-- What to do --
Give the data below again exactly as written, but without the pictures.

★ ★ ★ ★ ★ ★ ★

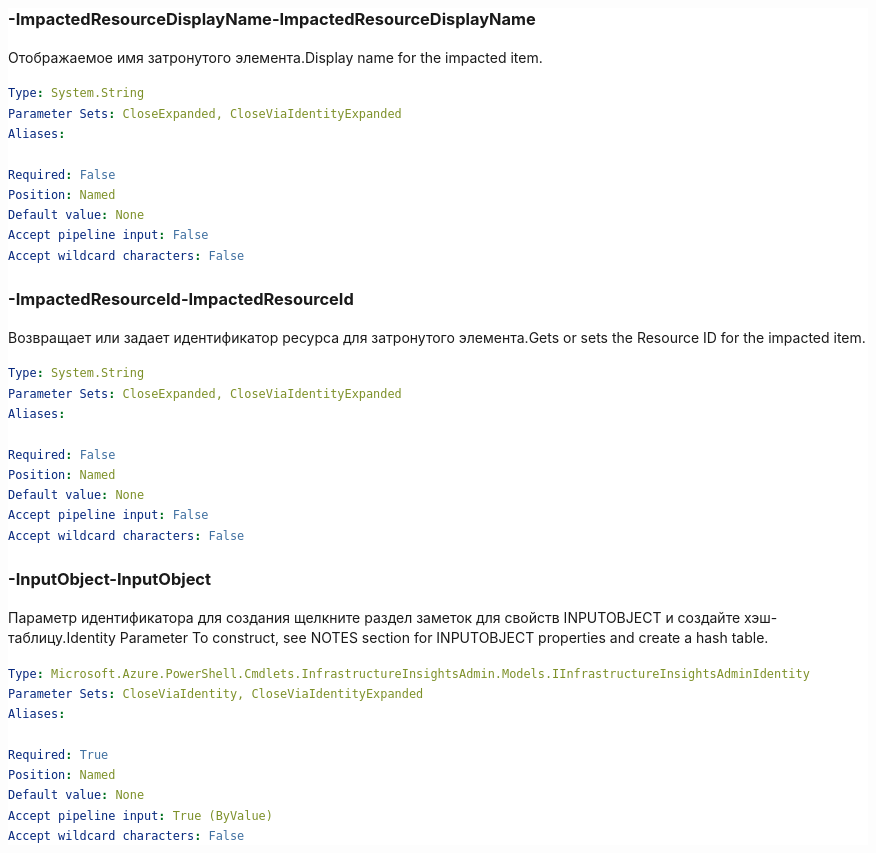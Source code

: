 ### <span data-ttu-id="cef15-140">-ImpactedResourceDisplayName</span><span class="sxs-lookup"><span data-stu-id="cef15-140">-ImpactedResourceDisplayName</span></span>
<span data-ttu-id="cef15-141">Отображаемое имя затронутого элемента.</span><span class="sxs-lookup"><span data-stu-id="cef15-141">Display name for the impacted item.</span></span>

```yaml
Type: System.String
Parameter Sets: CloseExpanded, CloseViaIdentityExpanded
Aliases:

Required: False
Position: Named
Default value: None
Accept pipeline input: False
Accept wildcard characters: False

```

### <span data-ttu-id="cef15-142">-ImpactedResourceId</span><span class="sxs-lookup"><span data-stu-id="cef15-142">-ImpactedResourceId</span></span>
<span data-ttu-id="cef15-143">Возвращает или задает идентификатор ресурса для затронутого элемента.</span><span class="sxs-lookup"><span data-stu-id="cef15-143">Gets or sets the Resource ID for the impacted item.</span></span>

```yaml
Type: System.String
Parameter Sets: CloseExpanded, CloseViaIdentityExpanded
Aliases:

Required: False
Position: Named
Default value: None
Accept pipeline input: False
Accept wildcard characters: False

```

### <span data-ttu-id="cef15-144">-InputObject</span><span class="sxs-lookup"><span data-stu-id="cef15-144">-InputObject</span></span>
<span data-ttu-id="cef15-145">Параметр идентификатора для создания щелкните раздел заметок для свойств INPUTOBJECT и создайте хэш-таблицу.</span><span class="sxs-lookup"><span data-stu-id="cef15-145">Identity Parameter To construct, see NOTES section for INPUTOBJECT properties and create a hash table.</span></span>

```yaml
Type: Microsoft.Azure.PowerShell.Cmdlets.InfrastructureInsightsAdmin.Models.IInfrastructureInsightsAdminIdentity
Parameter Sets: CloseViaIdentity, CloseViaIdentityExpanded
Aliases:

Required: True
Position: Named
Default value: None
Accept pipeline input: True (ByValue)
Accept wildcard characters: False

```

★ ★ ★ ★ ★ ★ ★

-- Solution to the exercise --
Source code

: ### <span data-ttu-id="cef15-140">-ImpactedResourceDisplayName</span><span class="sxs-lookup"><span data-stu-id="cef15-140">-ImpactedResourceDisplayName</span></span>
<span data-ttu-id="cef15-141">Отображаемое имя затронутого элемента.</span><span class="sxs-lookup"><span data-stu-id="cef15-141">Display name for the impacted item.</span></span>

```yaml
Type: System.String
Parameter Sets: CloseExpanded, CloseViaIdentityExpanded
Aliases:

Required: False
Position: Named
Default value: None
Accept pipeline input: False
Accept wildcard characters: False

```

### <span data-ttu-id="cef15-142">-ImpactedResourceId</span><span class="sxs-lookup"><span data-stu-id="cef15-142">-ImpactedResourceId</span></span>
<span data-ttu-id="cef15-143">Возвращает или задает идентификатор ресурса для затронутого элемента.</span><span class="sxs-lookup"><span data-stu-id="cef15-143">Gets or sets the Resource ID for the impacted item.</span></span>

```yaml
Type: System.String
Parameter Sets: CloseExpanded, CloseViaIdentityExpanded
Aliases:

Required: False
Position: Named
Default value: None
Accept pipeline input: False
Accept wildcard characters: False

```

### <span data-ttu-id="cef15-144">-InputObject</span><span class="sxs-lookup"><span data-stu-id="cef15-144">-InputObject</span></span>
<span data-ttu-id="cef15-145">Параметр идентификатора для создания щелкните раздел заметок для свойств INPUTOBJECT и создайте хэш-таблицу.</span><span class="sxs-lookup"><span data-stu-id="cef15-145">Identity Parameter To construct, see NOTES section for INPUTOBJECT properties and create a hash table.</span></span>

```yaml
Type: Microsoft.Azure.PowerShell.Cmdlets.InfrastructureInsightsAdmin.Models.IInfrastructureInsightsAdminIdentity
Parameter Sets: CloseViaIdentity, CloseViaIdentityExpanded
Aliases:

Required: True
Position: Named
Default value: None
Accept pipeline input: True (ByValue)
Accept wildcard characters: False

```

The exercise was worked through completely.